Part 1: Material Description
Title: Chemistry
Publisher: Glencoe/McGraw-Hill
Date of Publication: 1995
Authors: Robert E. Smoot, Richard G. Smith, Jack Price
Specific Subject: General Chemistry
Grade: 10th-12th
Age: 15-18
Ability Level: College Prep

Part 2: Select and unpack a learning goal
**Atomic Structure** (I focused on C 4.8A : Identify the location, relative mass, and charge for electrons, protons, and neutrons)
Part 3: Analyze selected features of the materials
Here, I looked at the three criterion from Project 2061 and how they were shown in the text book relating to our sub standard.
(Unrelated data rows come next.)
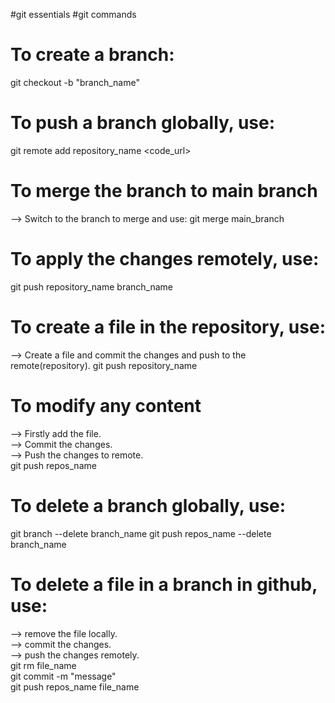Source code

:#git essentials
#git commands

# To create a branch:
git checkout -b "branch_name"

# To push a branch globally, use:
git remote add repository_name <code_url>

# To merge the branch to main branch
--> Switch to the branch to merge and use:
git merge main_branch

# To apply the changes remotely, use:
git push repository_name branch_name

# To create a file in the repository, use:
--> Create a file and commit the changes and push to the remote(repository).
git push repository_name

# To modify any content
--> Firstly add the file. <br>
--> Commit the changes. <br>
--> Push the changes to remote. <br>
git push repos_name

# To delete a branch globally, use:
git branch --delete branch_name
git push repos_name --delete branch_name

# To delete a file in a branch in github, use:
--> remove the file locally. <br>
--> commit the changes. <br>
--> push the changes remotely. <br>
git rm file_name <br>
git commit -m "message" <br>
git push repos_name file_name <br>
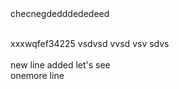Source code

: <br>
<br>

checnegdedddededeed

<br>xxxwqfef34225
vsdvsd
vvsd
vsv
sdvs\
<br>
new line added let's see <br>
onemore line
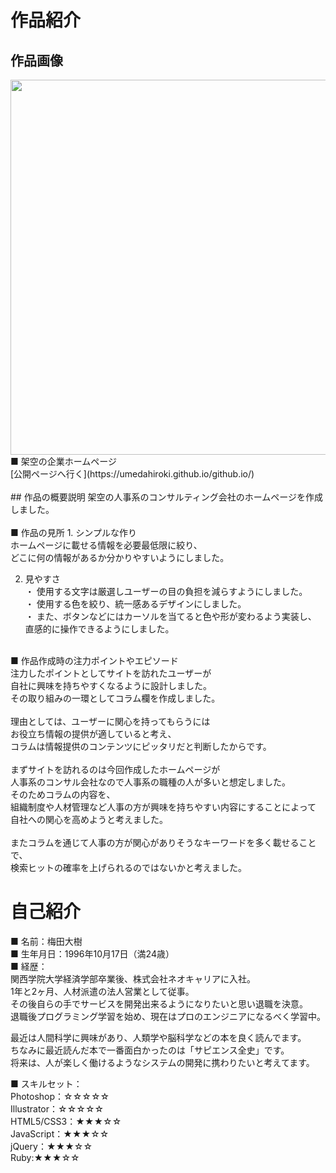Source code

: # 作品紹介
## 作品画像
<img src="https://i.gyazo.com/828a27a305de615a36a5d9bea0980643.png" width="600">
■ 架空の企業ホームページ<br>
   [公開ページへ行く](https://umedahiroki.github.io/github.io/)<br> 
<br> 
## 作品の概要説明
   架空の人事系のコンサルティング会社のホームページを作成しました。<br>
<br>
■ 作品の見所  
1. シンプルな作り<br>
   ホームページに載せる情報を必要最低限に絞り、<br>
   どこに何の情報があるか分かりやすいようにしました。<br>
   
2. 見やすさ<br>
・ 使用する文字は厳選しユーザーの目の負担を減らすようにしました。<br>
・ 使用する色を絞り、統一感あるデザインにしました。<br>
・ また、ボタンなどにはカーソルを当てると色や形が変わるよう実装し、<br>
  直感的に操作できるようにしました。<br>
<br> 
■ 作品作成時の注力ポイントやエピソード<br>
   注力したポイントとしてサイトを訪れたユーザーが<br>
   自社に興味を持ちやすくなるように設計しました。<br>
   その取り組みの一環としてコラム欄を作成しました。<br>
<br>
   理由としては、ユーザーに関心を持ってもらうには<br>
   お役立ち情報の提供が適していると考え、<br>
   コラムは情報提供のコンテンツにピッタリだと判断したからです。<br>
<br>
   まずサイトを訪れるのは今回作成したホームページが<br>
   人事系のコンサル会社なので人事系の職種の人が多いと想定しました。<br>
   そのためコラムの内容を、<br>
   組織制度や人材管理など人事の方が興味を持ちやすい内容にすることによって<br>
   自社への関心を高めようと考えました。<br>
<br>
   またコラムを通じて人事の方が関心がありそうなキーワードを多く載せることで、<br>
   検索ヒットの確率を上げられるのではないかと考えました。<br>

# 自己紹介<br>
■ 名前：梅田大樹<br>
■ 生年月日：1996年10月17日（満24歳）<br>
■ 経歴：<br>
   関西学院大学経済学部卒業後、株式会社ネオキャリアに入社。<br>
   1年と2ヶ月、人材派遣の法人営業として従事。<br>
   その後自らの手でサービスを開発出来るようになりたいと思い退職を決意。<br>
   退職後プログラミング学習を始め、現在はプロのエンジニアになるべく学習中。<br>

   最近は人間科学に興味があり、人類学や脳科学などの本を良く読んでます。<br>
   ちなみに最近読んだ本で一番面白かったのは「サピエンス全史」です。<br>
   将来は、人が楽しく働けるようなシステムの開発に携わりたいと考えてます。

■ スキルセット：<br>
Photoshop：☆☆☆☆☆<br>
Illustrator：☆☆☆☆☆<br>
HTML5/CSS3：★★★☆☆<br>
JavaScript：★★★☆☆<br>
jQuery：★★★☆☆<br>
Ruby:★★★☆☆<br>
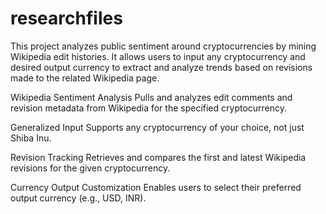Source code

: # researchfiles
This project analyzes public sentiment around cryptocurrencies by mining Wikipedia edit histories. It allows users to input any cryptocurrency and desired output currency to extract and analyze trends based on revisions made to the related Wikipedia page.

Wikipedia Sentiment Analysis
Pulls and analyzes edit comments and revision metadata from Wikipedia for the specified cryptocurrency.

Generalized Input
Supports any cryptocurrency of your choice, not just Shiba Inu.

Revision Tracking
Retrieves and compares the first and latest Wikipedia revisions for the given cryptocurrency.

Currency Output Customization
Enables users to select their preferred output currency (e.g., USD, INR).
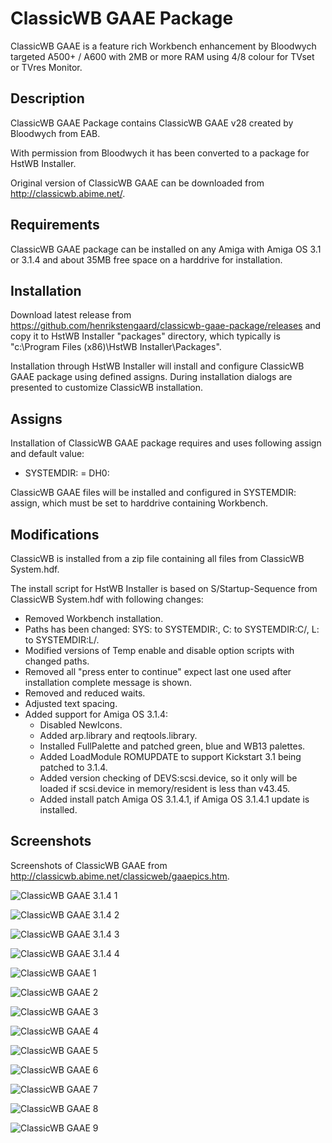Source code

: # ClassicWB GAAE Package

ClassicWB GAAE is a feature rich Workbench enhancement by Bloodwych targeted A500+ / A600 with 2MB or more RAM using 4/8 colour for TVset or TVres Monitor.

## Description

ClassicWB GAAE Package contains ClassicWB GAAE v28 created by Bloodwych from EAB. 

With permission from Bloodwych it has been converted to a package for HstWB Installer.

Original version of ClassicWB GAAE can be downloaded from http://classicwb.abime.net/.

## Requirements

ClassicWB GAAE package can be installed on any Amiga with Amiga OS 3.1 or 3.1.4 and about 35MB free space on a harddrive for installation.

## Installation

Download latest release from https://github.com/henrikstengaard/classicwb-gaae-package/releases and copy it to HstWB Installer "packages" directory, which typically is "c:\Program Files (x86)\HstWB Installer\Packages".

Installation through HstWB Installer will install and configure ClassicWB GAAE package using defined assigns.
During installation dialogs are presented to customize ClassicWB installation.

## Assigns

Installation of ClassicWB GAAE package requires and uses following assign and default value:

- SYSTEMDIR: = DH0:

ClassicWB GAAE files will be installed and configured in SYSTEMDIR: assign, which must be set to harddrive containing Workbench.

## Modifications

ClassicWB is installed from a zip file containing all files from ClassicWB System.hdf.

The install script for HstWB Installer is based on S/Startup-Sequence from ClassicWB System.hdf with following changes:

- Removed Workbench installation.
- Paths has been changed: SYS: to SYSTEMDIR:, C: to SYSTEMDIR:C/, L: to SYSTEMDIR:L/.
- Modified versions of Temp enable and disable option scripts with changed paths.
- Removed all "press enter to continue" expect last one used after installation complete message is shown.
- Removed and reduced waits.
- Adjusted text spacing.
- Added support for Amiga OS 3.1.4:
  - Disabled NewIcons.
  - Added arp.library and reqtools.library.
  - Installed FullPalette and patched green, blue and WB13 palettes.
  - Added LoadModule ROMUPDATE to support Kickstart 3.1 being patched to 3.1.4.
  - Added version checking of DEVS:scsi.device, so it only will be loaded if scsi.device in memory/resident is less than v43.45.
  - Added install patch Amiga OS 3.1.4.1, if Amiga OS 3.1.4.1 update is installed.

## Screenshots

Screenshots of ClassicWB GAAE from http://classicwb.abime.net/classicweb/gaaepics.htm.

![ClassicWB GAAE 3.1.4 1](screenshots/classicwb_gaae_3.1.4_1.png?raw=true)

![ClassicWB GAAE 3.1.4 2](screenshots/classicwb_gaae_3.1.4_2.png?raw=true)

![ClassicWB GAAE 3.1.4 3](screenshots/classicwb_gaae_3.1.4_3.png?raw=true)

![ClassicWB GAAE 3.1.4 4](screenshots/classicwb_gaae_3.1.4_4.png?raw=true)

![ClassicWB GAAE 1](screenshots/classicwb_gaae_1.png?raw=true)

![ClassicWB GAAE 2](screenshots/classicwb_gaae_2.png?raw=true)

![ClassicWB GAAE 3](screenshots/classicwb_gaae_3.png?raw=true)

![ClassicWB GAAE 4](screenshots/classicwb_gaae_4.png?raw=true)

![ClassicWB GAAE 5](screenshots/classicwb_gaae_5.png?raw=true)

![ClassicWB GAAE 6](screenshots/classicwb_gaae_6.png?raw=true)

![ClassicWB GAAE 7](screenshots/classicwb_gaae_7.png?raw=true)

![ClassicWB GAAE 8](screenshots/classicwb_gaae_8.png?raw=true)

![ClassicWB GAAE 9](screenshots/classicwb_gaae_9.png?raw=true)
Category III, Criterion A: Provide a Variety of Phenomena
  • This textbook provides a variety of phenomena to deal with the structure of the atom. The first is on page 81, where it discusses J.J. Thomson's cathode ray tube experiment. Following that, it discusses Millikan's oil drop experiment. These two phenomena deal with determing the properties of electrons, as well as the charge of electrons.
  • The next phenomena the book uses is on page 83, when it shows a diagram of Henry Moseley's oil drop experiment, which concluded that there are isotopes of given elements, meaning elements could have different number of neutrons in the nucleus, and these elements would have a neutral charge.
  • On page 100, the book shows a picture of a rhinoceros and bird. This picture is used to relate the mass of protons and electrons with the mass of rhinos and birds.
These are the phenomena included in this chapter dealing with the location, relative mass and charge for electrons, protons, and neutrons. I feel the book does an average job with displaying the phenomena to the students. A lot of the phenomena shown are simply recreations of experiments done by the scientists to discover the atomic properties. While these phenomena are important, it will be difficult for studetns to understand what is being done in the experiments, thus the phenomena dont truly help teh students out, as it does not give them an easy way to relate to the concepts

Category III Criterion B: Providing Vivid Experiences
  • There is one example of this in the textbook, and this is on page 79, which is a minute lab called Think Small, Very Small. It involves inflating a balloon and putting some drops of vanilla flavoring into the balloon. Then students are to observe what the weight of the balloon is like by the vanilla flavoring and away from it. This is used to teach students about the make up of the atom, and where the majority of the weight is found. This acitvity is a good activity for students as they can relate what they learn to the hands on activity. However, this is the only activity the book presents on providing vivid experiences, and more could be included, so I would rate this as poor.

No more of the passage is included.